« Cercavo evasione, territori d'avventure: la baraccopoli della Courneuve mi permise di incontrare un domatore d'orsi e la sua famiglia. Intorno a dei pneumatici abbandonati che bruciavano, dei ragazzini irsuti ridevano selvaggiamente di me. Al di là delle baracche tirate su in fretta e furia si stagliavano nel cielo lunghe catene di edifici residenziali. In cambio di qualche abito, venni ammesso nel loro territorio. Le mie prime immagini furono intense, senza miseria alcuna. Quest'esperienza mi ha insegnato molto. Senza saperlo, tracciavo già, e la definivo, una scrittura visuale. Mi inventavo uno sguardo.»
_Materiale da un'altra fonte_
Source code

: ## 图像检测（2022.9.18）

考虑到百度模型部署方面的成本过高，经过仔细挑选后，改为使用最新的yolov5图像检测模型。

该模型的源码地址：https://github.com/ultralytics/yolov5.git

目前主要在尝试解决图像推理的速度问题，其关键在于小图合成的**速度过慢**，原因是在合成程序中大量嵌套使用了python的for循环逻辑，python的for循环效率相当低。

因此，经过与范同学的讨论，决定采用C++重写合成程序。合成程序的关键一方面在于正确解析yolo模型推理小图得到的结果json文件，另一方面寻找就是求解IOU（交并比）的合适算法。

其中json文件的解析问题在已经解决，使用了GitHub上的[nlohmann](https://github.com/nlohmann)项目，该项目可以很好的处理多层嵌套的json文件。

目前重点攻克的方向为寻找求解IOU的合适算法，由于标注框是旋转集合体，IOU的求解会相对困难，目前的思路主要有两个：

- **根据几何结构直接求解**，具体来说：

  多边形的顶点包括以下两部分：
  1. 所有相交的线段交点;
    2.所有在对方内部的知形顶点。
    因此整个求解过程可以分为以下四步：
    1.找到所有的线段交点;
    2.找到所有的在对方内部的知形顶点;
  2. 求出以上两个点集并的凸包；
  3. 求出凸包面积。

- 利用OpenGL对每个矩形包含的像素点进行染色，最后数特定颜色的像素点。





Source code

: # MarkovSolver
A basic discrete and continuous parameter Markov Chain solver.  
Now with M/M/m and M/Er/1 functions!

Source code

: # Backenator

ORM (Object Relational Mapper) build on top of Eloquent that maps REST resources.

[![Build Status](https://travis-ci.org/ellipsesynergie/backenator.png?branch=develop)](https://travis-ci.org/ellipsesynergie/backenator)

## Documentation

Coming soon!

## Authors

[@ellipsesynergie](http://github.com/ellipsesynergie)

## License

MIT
« E poi ci furono gli avvenimenti del maggio 1968. Parigi che scoppietta, che brucia, che urla. Frequentavo il bello, l sublime, il fiammeggiante, la brutalità, la menzogna dei politici. A quel tempo mi resi conto a che cosa fossi destinato: impegnarmi a costruire un lungo murale sull'uomo e sul suo quotidiano. Definire un quadro, uno spazio dentro il quale egli si muove. Tentare di coglierne le armonie segrete.»
« Oggi, la luce delle strade è cambiata: le torri, le catene interminabili di edifici senza sapore, a compartimenti stagni, ruvidi, che diffondono una luminosità fredda, opaca. Doisneau, Ronis, Boubat, Cartier- Bresson ecc ... sono stati gli ultimi testimoni di quella particolare atmosfera degli anni '50. Un sole che si aggrappa ai muri fatiscenti e in rovina e che riluce sui marciapiedi sudici. I ragazzi con le galosce e i pantaloni corti, i portinai loquaci e curiosi davanti alla loro portineria,le campane, sacro Doisneau! Ti abbraccio. Quelle atmosfere domenicali quando le famiglie partivano schiamazzando. Nei quartieri popolari, la miseria era implacabile, ma si sprigionava un'arte di vivere, di aiuto reciproco e la malizia negli sguardi e sacri sogni dentro la testa.»